What lines in the records below include the word "captured"? Return each one.

......

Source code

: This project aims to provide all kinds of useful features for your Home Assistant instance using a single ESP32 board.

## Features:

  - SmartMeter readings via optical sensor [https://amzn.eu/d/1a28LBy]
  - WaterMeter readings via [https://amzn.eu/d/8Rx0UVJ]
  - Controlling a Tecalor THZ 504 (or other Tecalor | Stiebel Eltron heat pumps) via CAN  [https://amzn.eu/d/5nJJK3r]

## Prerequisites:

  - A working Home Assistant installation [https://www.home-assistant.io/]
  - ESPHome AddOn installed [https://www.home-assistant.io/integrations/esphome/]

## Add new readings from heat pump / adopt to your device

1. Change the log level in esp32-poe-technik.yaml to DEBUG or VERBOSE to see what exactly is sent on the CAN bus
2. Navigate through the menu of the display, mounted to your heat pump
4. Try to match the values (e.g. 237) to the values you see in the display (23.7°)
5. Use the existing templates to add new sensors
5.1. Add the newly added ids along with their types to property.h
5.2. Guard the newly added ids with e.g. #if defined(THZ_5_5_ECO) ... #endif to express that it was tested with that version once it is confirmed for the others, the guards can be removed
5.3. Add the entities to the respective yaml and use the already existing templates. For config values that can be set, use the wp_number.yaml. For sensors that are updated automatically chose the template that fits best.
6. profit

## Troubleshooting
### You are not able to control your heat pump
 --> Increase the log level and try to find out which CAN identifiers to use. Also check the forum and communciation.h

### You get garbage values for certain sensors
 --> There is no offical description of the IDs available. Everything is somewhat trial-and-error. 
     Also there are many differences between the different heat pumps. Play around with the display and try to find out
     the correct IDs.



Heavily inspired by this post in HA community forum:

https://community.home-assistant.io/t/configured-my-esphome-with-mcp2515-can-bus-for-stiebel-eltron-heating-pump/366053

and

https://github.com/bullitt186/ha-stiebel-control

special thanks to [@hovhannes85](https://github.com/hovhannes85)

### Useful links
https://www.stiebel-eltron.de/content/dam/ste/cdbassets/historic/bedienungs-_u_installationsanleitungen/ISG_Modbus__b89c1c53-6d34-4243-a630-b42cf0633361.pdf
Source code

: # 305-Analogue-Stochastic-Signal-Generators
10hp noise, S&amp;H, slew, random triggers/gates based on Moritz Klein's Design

......

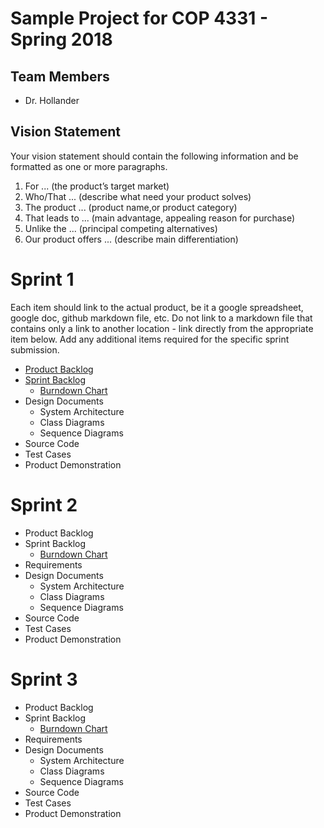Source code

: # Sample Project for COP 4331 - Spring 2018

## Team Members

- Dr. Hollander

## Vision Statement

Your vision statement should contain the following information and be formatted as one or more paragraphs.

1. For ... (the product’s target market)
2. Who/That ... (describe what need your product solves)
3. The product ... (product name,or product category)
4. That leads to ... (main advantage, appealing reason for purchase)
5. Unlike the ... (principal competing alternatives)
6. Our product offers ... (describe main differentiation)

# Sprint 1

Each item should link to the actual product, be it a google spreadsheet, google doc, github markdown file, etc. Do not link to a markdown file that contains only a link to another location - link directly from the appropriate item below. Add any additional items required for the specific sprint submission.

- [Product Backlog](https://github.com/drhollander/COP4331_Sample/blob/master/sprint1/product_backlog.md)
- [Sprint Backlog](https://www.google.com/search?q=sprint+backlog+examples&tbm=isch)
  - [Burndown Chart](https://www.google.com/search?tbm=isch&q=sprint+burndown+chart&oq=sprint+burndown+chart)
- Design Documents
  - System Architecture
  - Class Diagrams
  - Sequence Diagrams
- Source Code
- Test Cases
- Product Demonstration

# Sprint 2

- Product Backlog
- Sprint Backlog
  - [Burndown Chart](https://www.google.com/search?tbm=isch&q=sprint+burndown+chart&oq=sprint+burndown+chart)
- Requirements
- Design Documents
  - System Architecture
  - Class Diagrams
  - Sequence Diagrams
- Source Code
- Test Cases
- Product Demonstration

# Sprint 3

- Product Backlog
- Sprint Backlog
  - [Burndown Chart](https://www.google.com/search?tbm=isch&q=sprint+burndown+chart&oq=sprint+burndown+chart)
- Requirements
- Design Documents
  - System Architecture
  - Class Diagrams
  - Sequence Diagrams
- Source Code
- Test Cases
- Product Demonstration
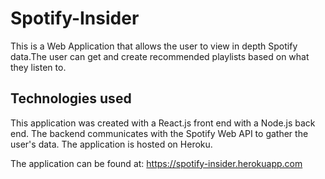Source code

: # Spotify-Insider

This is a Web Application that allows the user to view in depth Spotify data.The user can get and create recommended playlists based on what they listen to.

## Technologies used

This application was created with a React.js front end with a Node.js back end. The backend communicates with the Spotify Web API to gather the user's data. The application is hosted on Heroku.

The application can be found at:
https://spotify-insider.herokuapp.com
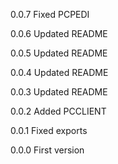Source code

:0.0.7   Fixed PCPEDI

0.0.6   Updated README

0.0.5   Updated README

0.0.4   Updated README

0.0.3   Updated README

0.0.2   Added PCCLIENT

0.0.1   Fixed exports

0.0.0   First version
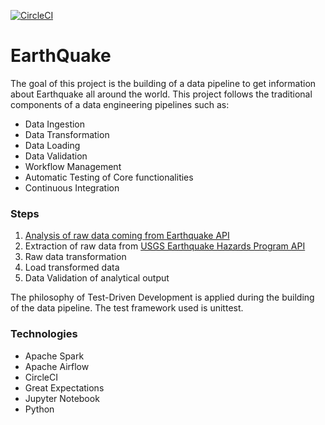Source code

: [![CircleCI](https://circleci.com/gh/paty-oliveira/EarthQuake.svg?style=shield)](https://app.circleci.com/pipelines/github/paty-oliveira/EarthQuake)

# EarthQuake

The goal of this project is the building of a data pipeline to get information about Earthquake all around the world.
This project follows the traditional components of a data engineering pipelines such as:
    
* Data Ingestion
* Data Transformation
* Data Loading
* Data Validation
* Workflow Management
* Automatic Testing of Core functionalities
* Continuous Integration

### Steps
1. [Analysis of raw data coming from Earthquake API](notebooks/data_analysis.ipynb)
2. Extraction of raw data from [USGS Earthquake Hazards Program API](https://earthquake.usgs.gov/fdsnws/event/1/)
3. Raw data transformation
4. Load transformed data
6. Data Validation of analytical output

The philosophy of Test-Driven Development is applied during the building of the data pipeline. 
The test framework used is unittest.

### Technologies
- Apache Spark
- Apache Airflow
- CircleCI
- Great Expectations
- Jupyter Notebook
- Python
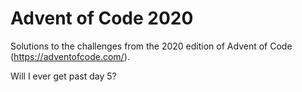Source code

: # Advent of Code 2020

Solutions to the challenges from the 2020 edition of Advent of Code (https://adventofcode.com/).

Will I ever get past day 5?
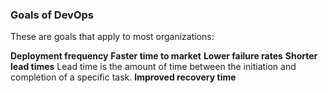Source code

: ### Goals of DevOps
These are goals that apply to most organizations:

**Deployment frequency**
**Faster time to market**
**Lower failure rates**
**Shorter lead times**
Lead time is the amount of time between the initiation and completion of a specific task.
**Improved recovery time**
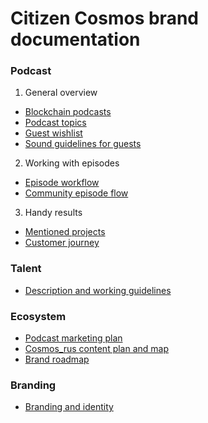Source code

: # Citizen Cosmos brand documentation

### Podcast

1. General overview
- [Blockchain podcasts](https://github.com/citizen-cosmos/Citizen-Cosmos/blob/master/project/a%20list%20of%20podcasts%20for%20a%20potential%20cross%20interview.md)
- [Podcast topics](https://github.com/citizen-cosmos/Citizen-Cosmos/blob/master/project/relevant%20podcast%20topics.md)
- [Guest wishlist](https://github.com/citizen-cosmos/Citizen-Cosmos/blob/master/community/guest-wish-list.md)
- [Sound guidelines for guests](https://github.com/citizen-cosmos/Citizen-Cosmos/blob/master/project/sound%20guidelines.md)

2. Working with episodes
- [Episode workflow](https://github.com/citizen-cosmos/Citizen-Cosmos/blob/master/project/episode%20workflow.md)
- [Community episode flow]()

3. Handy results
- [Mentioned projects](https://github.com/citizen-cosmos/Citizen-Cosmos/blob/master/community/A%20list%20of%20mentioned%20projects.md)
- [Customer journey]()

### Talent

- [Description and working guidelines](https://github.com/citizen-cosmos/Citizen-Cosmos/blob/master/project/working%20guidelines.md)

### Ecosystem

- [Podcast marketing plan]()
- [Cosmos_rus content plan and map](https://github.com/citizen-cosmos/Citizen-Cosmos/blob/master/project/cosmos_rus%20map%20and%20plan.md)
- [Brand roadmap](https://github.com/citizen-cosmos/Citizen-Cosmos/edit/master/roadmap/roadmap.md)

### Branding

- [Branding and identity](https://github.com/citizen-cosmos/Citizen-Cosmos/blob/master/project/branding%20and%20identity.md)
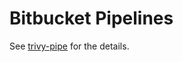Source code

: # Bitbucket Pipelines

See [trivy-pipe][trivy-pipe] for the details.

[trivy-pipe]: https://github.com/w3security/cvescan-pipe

......

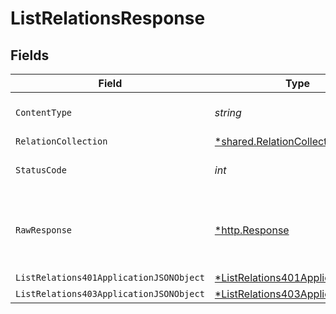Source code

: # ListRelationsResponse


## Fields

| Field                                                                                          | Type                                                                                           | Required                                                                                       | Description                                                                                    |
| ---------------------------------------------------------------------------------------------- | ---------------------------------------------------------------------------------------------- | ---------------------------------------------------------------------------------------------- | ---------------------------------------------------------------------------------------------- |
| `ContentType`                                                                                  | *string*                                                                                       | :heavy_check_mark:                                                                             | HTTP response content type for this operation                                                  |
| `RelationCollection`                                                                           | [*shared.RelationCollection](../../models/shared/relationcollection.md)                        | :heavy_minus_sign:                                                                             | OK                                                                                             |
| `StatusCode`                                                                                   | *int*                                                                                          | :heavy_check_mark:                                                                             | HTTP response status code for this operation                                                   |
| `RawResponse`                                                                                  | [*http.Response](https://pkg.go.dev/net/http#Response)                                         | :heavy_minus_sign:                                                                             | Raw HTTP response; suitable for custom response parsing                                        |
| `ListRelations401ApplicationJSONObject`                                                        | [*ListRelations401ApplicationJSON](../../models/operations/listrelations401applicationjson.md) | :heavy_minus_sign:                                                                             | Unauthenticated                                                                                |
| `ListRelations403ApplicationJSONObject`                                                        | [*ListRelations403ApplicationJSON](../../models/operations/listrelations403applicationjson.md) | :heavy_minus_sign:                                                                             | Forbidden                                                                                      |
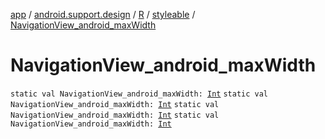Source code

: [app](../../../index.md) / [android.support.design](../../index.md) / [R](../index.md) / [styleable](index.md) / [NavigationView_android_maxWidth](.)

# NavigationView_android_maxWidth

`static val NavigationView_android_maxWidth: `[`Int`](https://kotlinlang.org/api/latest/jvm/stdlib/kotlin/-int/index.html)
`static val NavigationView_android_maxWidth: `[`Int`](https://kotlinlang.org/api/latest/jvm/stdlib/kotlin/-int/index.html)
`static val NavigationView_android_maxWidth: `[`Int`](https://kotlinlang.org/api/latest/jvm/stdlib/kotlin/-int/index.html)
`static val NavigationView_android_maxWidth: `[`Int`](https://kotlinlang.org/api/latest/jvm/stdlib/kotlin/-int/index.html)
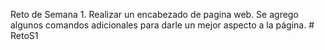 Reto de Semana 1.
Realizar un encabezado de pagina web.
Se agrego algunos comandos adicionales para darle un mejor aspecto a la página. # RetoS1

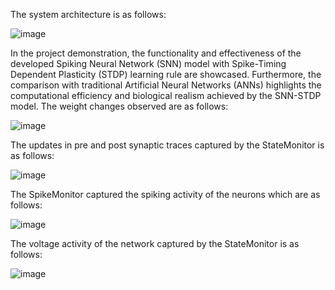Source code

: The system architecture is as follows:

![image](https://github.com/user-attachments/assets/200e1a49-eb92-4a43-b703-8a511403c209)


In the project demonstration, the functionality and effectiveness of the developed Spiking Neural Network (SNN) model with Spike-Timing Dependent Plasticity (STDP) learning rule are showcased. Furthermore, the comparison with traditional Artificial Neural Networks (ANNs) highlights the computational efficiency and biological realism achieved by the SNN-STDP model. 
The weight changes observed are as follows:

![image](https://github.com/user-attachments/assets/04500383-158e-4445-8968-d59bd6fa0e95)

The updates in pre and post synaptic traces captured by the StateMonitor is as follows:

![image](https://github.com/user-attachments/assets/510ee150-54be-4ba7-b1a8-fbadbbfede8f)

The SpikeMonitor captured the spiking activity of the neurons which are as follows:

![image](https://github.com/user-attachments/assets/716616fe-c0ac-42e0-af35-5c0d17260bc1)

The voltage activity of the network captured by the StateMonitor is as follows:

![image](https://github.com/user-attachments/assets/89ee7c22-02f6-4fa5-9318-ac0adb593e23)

......

| RESULT OF THE EXERCISE |
The updates in pre and post synaptic traces captured by the StateMonitor is as follows:
The SpikeMonitor captured the spiking activity of the neurons which are as follows:
The voltage activity of the network captured by the StateMonitor is as follows:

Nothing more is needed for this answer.